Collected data
┄┄┄┄┄┄┄┄┄┄

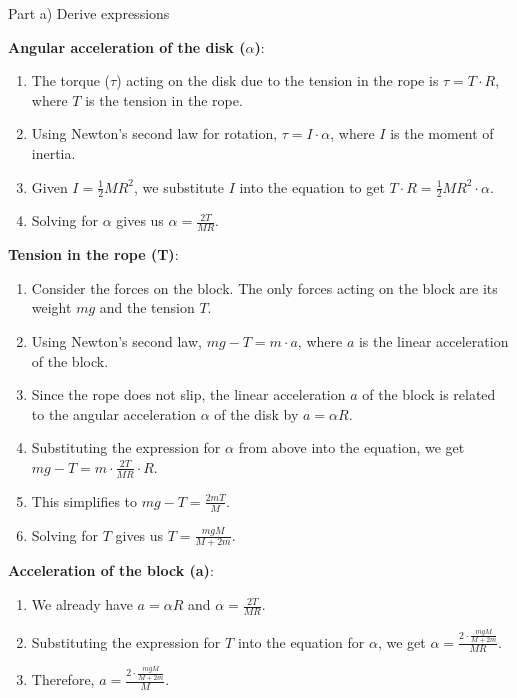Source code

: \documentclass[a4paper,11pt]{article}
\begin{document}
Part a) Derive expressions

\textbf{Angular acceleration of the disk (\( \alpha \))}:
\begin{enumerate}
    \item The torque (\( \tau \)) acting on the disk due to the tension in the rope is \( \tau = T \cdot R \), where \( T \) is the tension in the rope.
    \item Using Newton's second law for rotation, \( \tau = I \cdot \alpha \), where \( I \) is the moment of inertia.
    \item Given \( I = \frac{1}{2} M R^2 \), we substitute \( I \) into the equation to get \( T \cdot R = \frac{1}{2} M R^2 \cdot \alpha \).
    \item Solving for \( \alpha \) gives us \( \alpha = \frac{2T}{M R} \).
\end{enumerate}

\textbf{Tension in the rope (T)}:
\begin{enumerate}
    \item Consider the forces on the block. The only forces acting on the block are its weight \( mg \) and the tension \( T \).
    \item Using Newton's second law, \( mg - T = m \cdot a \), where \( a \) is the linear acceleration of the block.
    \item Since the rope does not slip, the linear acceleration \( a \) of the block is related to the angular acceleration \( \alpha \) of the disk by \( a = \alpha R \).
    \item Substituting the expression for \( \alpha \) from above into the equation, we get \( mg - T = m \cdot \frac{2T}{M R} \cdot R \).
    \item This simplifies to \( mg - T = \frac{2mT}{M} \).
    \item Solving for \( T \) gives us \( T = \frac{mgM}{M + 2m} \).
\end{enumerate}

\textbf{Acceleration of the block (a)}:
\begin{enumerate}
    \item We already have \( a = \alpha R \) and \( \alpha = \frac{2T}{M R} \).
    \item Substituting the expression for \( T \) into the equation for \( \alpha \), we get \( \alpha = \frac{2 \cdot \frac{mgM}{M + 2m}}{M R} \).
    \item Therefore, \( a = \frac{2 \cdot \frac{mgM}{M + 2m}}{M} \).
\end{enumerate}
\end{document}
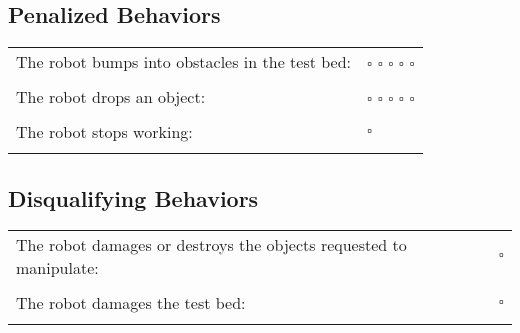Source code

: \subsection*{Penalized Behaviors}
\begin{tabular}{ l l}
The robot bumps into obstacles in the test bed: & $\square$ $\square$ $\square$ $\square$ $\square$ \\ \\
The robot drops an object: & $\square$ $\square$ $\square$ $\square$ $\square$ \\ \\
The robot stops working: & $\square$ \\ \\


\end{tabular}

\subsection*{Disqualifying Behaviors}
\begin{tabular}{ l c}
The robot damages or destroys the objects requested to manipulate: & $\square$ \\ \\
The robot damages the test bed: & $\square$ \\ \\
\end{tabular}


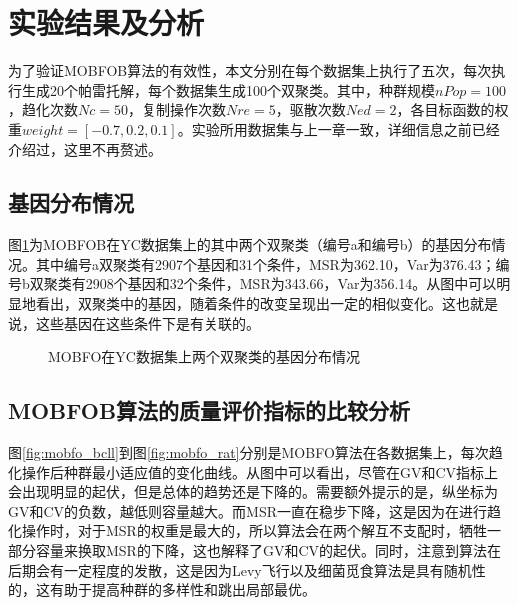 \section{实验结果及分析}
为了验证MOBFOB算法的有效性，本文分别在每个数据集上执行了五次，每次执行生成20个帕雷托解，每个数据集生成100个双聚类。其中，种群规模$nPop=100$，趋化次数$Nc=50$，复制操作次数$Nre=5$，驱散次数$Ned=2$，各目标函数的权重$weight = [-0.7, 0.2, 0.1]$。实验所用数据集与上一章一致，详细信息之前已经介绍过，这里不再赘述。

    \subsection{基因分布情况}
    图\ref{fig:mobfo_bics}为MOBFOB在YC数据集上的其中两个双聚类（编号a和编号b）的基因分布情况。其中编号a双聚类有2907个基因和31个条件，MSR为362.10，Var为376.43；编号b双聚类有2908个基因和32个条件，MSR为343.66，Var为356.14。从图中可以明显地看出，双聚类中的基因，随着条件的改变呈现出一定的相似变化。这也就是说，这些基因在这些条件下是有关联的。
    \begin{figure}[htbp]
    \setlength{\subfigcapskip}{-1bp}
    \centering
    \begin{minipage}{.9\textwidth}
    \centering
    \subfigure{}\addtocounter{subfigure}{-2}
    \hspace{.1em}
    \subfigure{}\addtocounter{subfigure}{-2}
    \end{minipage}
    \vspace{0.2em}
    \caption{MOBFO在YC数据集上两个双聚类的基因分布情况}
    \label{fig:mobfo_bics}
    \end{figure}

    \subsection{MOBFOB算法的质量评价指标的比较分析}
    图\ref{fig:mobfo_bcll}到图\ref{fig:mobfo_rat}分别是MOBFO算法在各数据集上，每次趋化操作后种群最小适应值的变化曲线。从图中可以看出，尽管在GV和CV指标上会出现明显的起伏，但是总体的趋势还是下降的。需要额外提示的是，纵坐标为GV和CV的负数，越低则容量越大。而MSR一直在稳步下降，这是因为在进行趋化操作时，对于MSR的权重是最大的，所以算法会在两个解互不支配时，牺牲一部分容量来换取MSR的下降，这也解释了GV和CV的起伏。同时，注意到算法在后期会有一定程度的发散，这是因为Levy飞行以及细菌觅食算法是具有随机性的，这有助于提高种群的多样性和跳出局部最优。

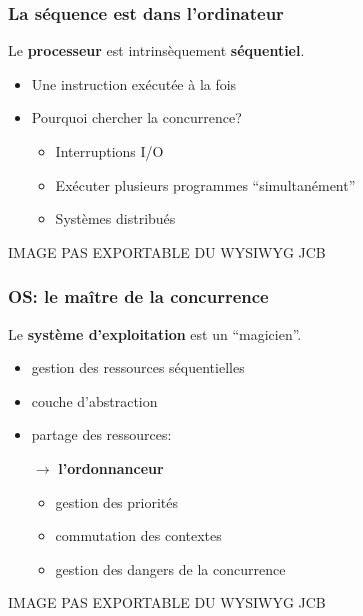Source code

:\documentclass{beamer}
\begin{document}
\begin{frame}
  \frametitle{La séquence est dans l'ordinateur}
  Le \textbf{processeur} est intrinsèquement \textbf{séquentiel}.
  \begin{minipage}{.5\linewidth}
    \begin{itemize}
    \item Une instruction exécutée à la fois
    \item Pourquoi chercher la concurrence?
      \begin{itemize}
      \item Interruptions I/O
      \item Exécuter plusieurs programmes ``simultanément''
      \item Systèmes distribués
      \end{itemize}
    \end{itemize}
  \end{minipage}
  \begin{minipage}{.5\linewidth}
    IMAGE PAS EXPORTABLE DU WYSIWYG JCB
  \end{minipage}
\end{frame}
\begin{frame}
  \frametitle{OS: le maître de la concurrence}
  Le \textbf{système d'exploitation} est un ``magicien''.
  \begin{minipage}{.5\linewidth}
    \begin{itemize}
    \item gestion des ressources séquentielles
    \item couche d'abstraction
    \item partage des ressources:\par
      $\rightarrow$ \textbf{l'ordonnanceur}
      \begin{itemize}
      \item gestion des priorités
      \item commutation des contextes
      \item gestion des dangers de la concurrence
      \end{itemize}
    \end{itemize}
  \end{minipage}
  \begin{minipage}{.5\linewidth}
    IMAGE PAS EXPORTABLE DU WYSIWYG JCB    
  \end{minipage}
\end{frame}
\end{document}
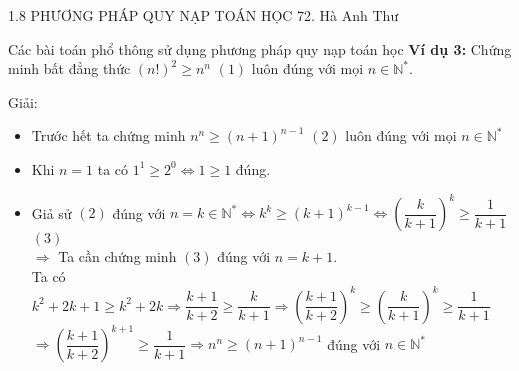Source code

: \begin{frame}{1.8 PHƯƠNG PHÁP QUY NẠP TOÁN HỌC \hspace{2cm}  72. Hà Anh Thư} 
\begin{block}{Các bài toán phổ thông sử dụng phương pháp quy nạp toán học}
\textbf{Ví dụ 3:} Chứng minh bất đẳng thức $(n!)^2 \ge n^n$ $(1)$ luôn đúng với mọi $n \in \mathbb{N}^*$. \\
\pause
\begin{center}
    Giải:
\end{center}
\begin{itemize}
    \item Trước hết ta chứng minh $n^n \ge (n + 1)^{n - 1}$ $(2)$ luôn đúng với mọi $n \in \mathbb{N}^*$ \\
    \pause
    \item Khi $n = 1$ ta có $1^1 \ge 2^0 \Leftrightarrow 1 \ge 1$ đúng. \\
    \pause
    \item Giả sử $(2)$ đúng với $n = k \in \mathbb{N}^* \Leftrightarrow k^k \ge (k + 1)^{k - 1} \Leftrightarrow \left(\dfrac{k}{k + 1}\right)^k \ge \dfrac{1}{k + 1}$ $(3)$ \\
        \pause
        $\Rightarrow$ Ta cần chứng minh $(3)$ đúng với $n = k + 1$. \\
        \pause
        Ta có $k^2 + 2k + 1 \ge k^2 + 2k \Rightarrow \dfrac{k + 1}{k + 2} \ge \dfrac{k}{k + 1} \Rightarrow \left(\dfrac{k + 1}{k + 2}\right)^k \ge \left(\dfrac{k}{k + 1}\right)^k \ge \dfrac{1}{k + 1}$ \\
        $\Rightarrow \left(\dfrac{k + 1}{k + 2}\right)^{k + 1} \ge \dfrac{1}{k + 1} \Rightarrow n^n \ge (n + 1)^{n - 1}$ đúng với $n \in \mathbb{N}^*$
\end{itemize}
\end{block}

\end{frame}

┄┄┄┄┄┄┄┄┄┄

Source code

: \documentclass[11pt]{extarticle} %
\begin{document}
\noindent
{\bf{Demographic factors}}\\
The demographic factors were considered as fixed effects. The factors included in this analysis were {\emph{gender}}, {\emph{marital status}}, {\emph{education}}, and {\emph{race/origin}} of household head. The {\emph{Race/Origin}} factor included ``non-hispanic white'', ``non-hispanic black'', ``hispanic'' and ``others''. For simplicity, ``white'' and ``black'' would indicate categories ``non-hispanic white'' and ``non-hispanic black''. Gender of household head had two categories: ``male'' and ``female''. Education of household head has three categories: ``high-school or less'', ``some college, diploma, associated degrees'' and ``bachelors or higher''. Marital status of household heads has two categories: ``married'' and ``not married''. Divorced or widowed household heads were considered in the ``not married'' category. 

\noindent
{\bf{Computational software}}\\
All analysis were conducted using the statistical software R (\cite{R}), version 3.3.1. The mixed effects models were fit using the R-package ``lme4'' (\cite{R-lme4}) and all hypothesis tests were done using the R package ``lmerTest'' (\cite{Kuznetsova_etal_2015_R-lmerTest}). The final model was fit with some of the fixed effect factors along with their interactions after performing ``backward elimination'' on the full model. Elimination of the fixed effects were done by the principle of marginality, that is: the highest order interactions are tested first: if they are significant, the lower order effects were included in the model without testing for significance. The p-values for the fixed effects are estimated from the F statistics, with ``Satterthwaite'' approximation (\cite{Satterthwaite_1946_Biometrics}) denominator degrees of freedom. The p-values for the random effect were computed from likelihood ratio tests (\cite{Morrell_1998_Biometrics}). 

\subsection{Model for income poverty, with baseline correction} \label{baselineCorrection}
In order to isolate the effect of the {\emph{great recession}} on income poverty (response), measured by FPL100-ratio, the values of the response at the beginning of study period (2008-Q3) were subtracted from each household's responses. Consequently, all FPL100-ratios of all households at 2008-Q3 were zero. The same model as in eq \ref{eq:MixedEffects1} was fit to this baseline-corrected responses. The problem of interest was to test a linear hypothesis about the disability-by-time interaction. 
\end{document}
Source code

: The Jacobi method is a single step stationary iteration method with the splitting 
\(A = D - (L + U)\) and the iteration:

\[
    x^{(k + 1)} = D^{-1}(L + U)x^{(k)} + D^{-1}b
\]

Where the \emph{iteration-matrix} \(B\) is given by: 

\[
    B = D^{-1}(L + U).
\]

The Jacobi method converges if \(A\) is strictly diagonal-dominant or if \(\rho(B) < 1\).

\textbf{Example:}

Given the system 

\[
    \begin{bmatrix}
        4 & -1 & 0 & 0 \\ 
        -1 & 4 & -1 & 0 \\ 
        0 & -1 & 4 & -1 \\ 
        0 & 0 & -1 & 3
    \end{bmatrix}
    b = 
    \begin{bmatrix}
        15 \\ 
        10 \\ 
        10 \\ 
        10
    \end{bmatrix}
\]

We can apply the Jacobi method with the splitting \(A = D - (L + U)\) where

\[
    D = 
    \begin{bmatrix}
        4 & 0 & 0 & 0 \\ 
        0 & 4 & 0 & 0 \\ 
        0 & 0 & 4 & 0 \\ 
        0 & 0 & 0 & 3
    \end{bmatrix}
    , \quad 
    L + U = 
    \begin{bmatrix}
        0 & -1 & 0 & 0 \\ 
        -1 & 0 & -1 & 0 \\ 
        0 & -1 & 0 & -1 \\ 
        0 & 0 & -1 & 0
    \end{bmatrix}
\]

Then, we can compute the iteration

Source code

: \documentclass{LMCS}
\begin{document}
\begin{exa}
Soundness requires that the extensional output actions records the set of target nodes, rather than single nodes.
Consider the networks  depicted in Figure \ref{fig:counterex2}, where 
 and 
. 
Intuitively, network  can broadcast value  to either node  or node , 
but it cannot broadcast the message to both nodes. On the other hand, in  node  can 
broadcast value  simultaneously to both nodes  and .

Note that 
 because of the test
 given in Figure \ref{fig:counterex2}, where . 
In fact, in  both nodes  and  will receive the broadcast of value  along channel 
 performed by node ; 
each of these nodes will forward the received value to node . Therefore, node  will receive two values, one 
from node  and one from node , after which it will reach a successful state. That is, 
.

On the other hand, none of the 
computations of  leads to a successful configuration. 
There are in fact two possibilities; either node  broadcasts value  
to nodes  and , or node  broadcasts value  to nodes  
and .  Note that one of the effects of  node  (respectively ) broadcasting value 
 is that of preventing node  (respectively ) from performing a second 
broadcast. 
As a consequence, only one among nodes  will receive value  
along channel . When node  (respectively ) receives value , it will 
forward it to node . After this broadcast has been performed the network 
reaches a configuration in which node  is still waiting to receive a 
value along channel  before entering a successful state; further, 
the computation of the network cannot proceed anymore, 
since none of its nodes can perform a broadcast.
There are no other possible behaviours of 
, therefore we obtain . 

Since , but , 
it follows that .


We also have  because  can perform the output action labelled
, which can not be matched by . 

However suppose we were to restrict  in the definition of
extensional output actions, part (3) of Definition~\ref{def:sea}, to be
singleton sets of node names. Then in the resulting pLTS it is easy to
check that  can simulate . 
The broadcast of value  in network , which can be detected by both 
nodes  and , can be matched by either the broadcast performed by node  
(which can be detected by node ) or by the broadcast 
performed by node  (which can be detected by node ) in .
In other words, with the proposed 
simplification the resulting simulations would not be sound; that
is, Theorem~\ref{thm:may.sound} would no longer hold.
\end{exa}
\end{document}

┄┄┄┄┄┄┄┄┄┄

▸ **Brief**
Go through the entries above and report how many lines hold the word "software". Nothing but the number is needed.

▸ **Exercise result**
2